Tuesday, May 14, 2013
The Heart of the Violation
After yesterday's joy-filled post, today I was reminded of one of the annoying realities of the mission field.
Honestly, I feel violated. And it is because of something I let get out of hand.
I only knew of his presence because of the irritating sounds he made, not because I actually saw him. Sneaky fellow. I would wake up at night to hear his gnawing - directly under my bed. Attempting to shut him up so I could go back to sleep, I would shine the flashlight his direction or shake the bed to make him very aware of my presence. But, he was persistent and would generally just keep gnawing, gnawing.
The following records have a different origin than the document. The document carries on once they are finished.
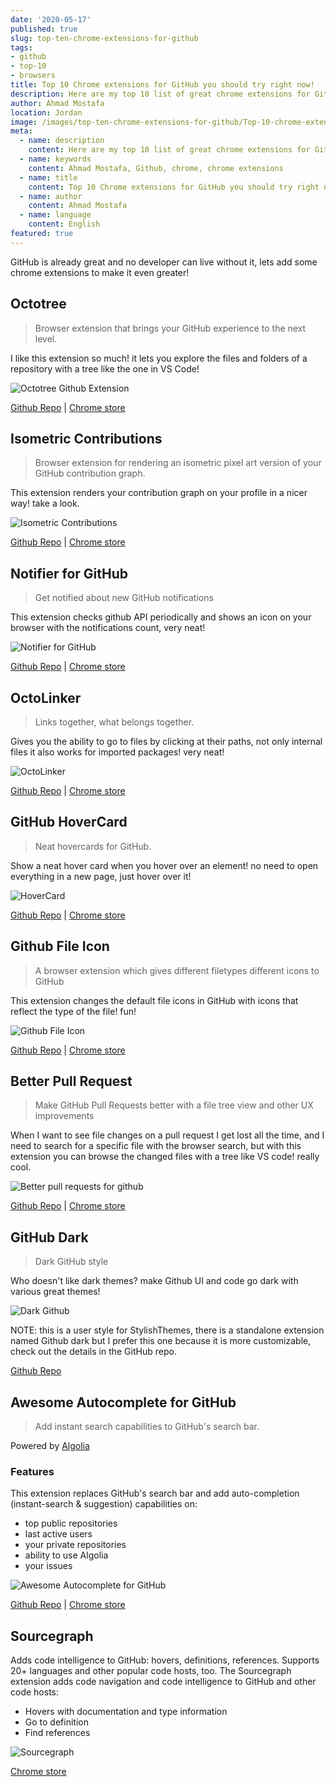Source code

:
 ```yaml
---
date: '2020-05-17'
published: true
slug: top-ten-chrome-extensions-for-github
tags:
- github
- top-10
- browsers
title: Top 10 Chrome extensions for GitHub you should try right now!
description: Here are my top 10 list of great chrome extensions for GitHub.
author: Ahmad Mostafa
location: Jordan
image: /images/top-ten-chrome-extensions-for-github/Top-10-chrome-extensions-for-Github.png
meta:
  - name: description
    content: Here are my top 10 list of great chrome extensions for GitHub.
  - name: keywords
    content: Ahmad Mostafa, Github, chrome, chrome extensions
  - name: title
    content: Top 10 Chrome extensions for GitHub you should try right now!
  - name: author
    content: Ahmad Mostafa
  - name: language
    content: English
featured: true
---
```


GitHub is already great and no developer can live without it, lets add some chrome extensions to make it even greater!

## Octotree

> Browser extension that brings your GitHub experience to the next level.

I like this extension so much! it lets you explore the files and folders of a repository with a tree like the one in VS Code!

![Octotree Github Extension](/images/top-ten-chrome-extensions-for-github/octotree-github-extension.png)

[Github Repo](https://github.com/ovity/octotree) | [Chrome store](https://chrome.google.com/webstore/detail/octotree/bkhaagjahfmjljalopjnoealnfndnagc?utm_source=chrome-ntp-icon)


## Isometric Contributions

> Browser extension for rendering an isometric pixel art version of your GitHub contribution graph.

This extension renders your contribution graph on your profile in a nicer way! take a look.

![Isometric Contributions](/images/top-ten-chrome-extensions-for-github/isometric-contributions.png)


[Github Repo](https://github.com/jasonlong/isometric-contributions) | [Chrome store](https://chrome.google.com/webstore/detail/isometric-contributions/mjoedlfflcchnleknnceiplgaeoegien/related?utm_source=chrome-ntp-icon)


## Notifier for GitHub

>  Get notified about new GitHub notifications

This extension checks github API periodically and shows an icon on your browser with the notifications count, very neat!

![Notifier for GitHub](https://github.com/sindresorhus/notifier-for-github/raw/master/media/screenshot.png)

[Github Repo](https://github.com/sindresorhus/notifier-for-github) | [Chrome store](https://chrome.google.com/webstore/detail/notifier-for-github/lmjdlojahmbbcodnpecnjnmlddbkjhnn?utm_source=chrome-ntp-icon)


## OctoLinker

> Links together, what belongs together.

Gives you the ability to go to files by clicking at their paths, not only internal files it also works for imported packages! very neat!

![OctoLinker](/images/top-ten-chrome-extensions-for-github/OctoLinker.png)
 
[Github Repo](https://github.com/OctoLinker/OctoLinker) | [Chrome store](https://chrome.google.com/webstore/detail/octolinker/jlmafbaeoofdegohdhinkhilhclaklkp?utm_source=chrome-ntp-icon)


## GitHub HoverCard

> Neat hovercards for GitHub.

Show a neat hover card when you hover over an element! no need to open everything in a new page, just hover over it!

![HoverCard](/images/top-ten-chrome-extensions-for-github/hovercard.png)

[Github Repo](https://github.com/Justineo/github-hovercard) | [Chrome store](https://chrome.google.com/webstore/detail/github-hovercard/mmoahbbnojgkclgceahhakhnccimnplk)


## Github File Icon

> A browser extension which gives different filetypes different icons to GitHub

This extension changes the default file icons in GitHub with icons that reflect the type of the file! fun!

![Github File Icon](/images/top-ten-chrome-extensions-for-github/github-file-icon.png)

[Github Repo](https://github.com/homerchen19/github-file-icon) | [Chrome store](https://chrome.google.com/webstore/detail/file-icon-for-github-and/ficfmibkjjnpogdcfhfokmihanoldbfe)


## Better Pull Request

> Make GitHub Pull Requests better with a file tree view and other UX improvements

When I want to see file changes on a pull request I get lost all the time, and I need to search for a specific file with the browser search, but with this extension you can browse the changed files with a tree like VS code! really cool.

![Better pull requests for github](/images/top-ten-chrome-extensions-for-github/better-pull-requests.png)

[Github Repo](https://github.com/berzniz/github_pr_tree) | [Chrome store](https://chrome.google.com/webstore/detail/better-pull-request-for-g/nfhdjopbhlggibjlimhdbogflgmbiahc)


## GitHub Dark

> Dark GitHub style

Who doesn't like dark themes? make Github UI and code go dark with various great themes! 

![Dark Github](/images/top-ten-chrome-extensions-for-github/dark-github.png)

NOTE: this is a user style for StylishThemes, there is a standalone extension named Github dark but I prefer this one because it is more customizable, check out the details in the GitHub repo.

[Github Repo](https://github.com/StylishThemes/GitHub-Dark)


## Awesome Autocomplete for GitHub

> Add instant search capabilities to GitHub's search bar.

Powered by [Algolia](https://www.algolia.com/)

### Features

This extension replaces GitHub's search bar and add auto-completion (instant-search & suggestion) capabilities on:

- top public repositories
- last active users
- your private repositories
- ability to use Algolia
- your issues

![Awesome Autocomplete for GitHub](/images/top-ten-chrome-extensions-for-github/awesome-autocomplete.jpg)

[Github Repo](https://github.com/algolia/github-awesome-autocomplete) | [Chrome store](https://chrome.google.com/webstore/detail/awesome-autocomplete-for/djkfdjpoelphhdclfjhnffmnlnoknfnd?hl=en)

## Sourcegraph

Adds code intelligence to GitHub: hovers, definitions, references. Supports 20+ languages and other popular code hosts, too.
The Sourcegraph extension adds code navigation and code intelligence to GitHub and other code hosts:

- Hovers with documentation and type information
- Go to definition
- Find references

![Sourcegraph](/images/top-ten-chrome-extensions-for-github/sourcegraph.jpg)

[Chrome store](https://chrome.google.com/webstore/detail/sourcegraph/dgjhfomjieaadpoljlnidmbgkdffpack?utm_source=chrome-ntp-icon)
Finally, I traced his hiding spot - a pink suitcase, in which I was storing mostly books and a few other odds and ends. The suitcase had been abandoned by a visitor several years ago, so I had been using it for storage. A broken zipper was the cause of it being left behind and it seems that fault had led to bigger problems.
Yesterday as I went looking for a textbook in said suitcase, I confirmed the hiding place of my unwelcome visitor, and not only that but what he had been doing there.
Making confetti. Or rather, making a nest. So, he was actually a "she." And she was a...rat.
The broken zipper was not a big enough entrance for mama, so she gnawed a bigger hole through the plastic and fabric of the suitcase's shell. She then took liberty to chew the edges of a number of my books and notebooks, as well asbookmarks, plastic bags, fabric and other assorted items being stored inside. Presumably all of the gnawing and shredding was to make a nice little nest for her little rodent brood.
All of the books are still readable, except for one novel that I wasn't particularly interested in. I guess she showed me her preference in reading material - devotionals and such. ; )
Those things not visibly chewed were soiled - yuck. This afternoon my stomach was turning as I carefully emptied the suitcase of its marred contents, wiping off each item and salvaging what was worth saving. Even after washing my hands multiple times, I feel dirty.
I am annoyed - at the rat. But I guess I really shouldn't be. She was doing her part in the cycle of life and though she had alerted me multiple times to her presence by her aggravating and persistent gnawing, I had ignored her and now was left with the pieces (literally) of her nocturnal maternal work. (Thankfully, there were no little rodents still hanging around as I cleaned out their "nest" today.)
Pests, including rats, lizards, bats, snakes and insects, are an everyday reality here on the missionfield. It seems we are always cleaning up their "messes." Unfortunately, we have had a growing problem with rats lately, ever since our cat "disappeared" last year. But the problem had not become personal until my stuff was "violated."
This whole "mess" reminds me of the "pests" of my heart. The sins or weaknesses that are obviously there, but I often choose to ignore them. "Pests" like anger, guilt, jealousy, ungratefulness, bitterness.
What seems hard for me to really get is that the longer I ignore these, the bigger the messes they create. And the more damage they do - some of it irreparable.
God has been reminding me of these heart "pests," especially as I have been listening to Andy Stanley's "Enemies of the Heart," an audiobook focusing on four deadly heart enemies - guilt, anger, greed and jealously. Yep, I admit it, they are there - in all of their ugliness. That also makes my stomach turn.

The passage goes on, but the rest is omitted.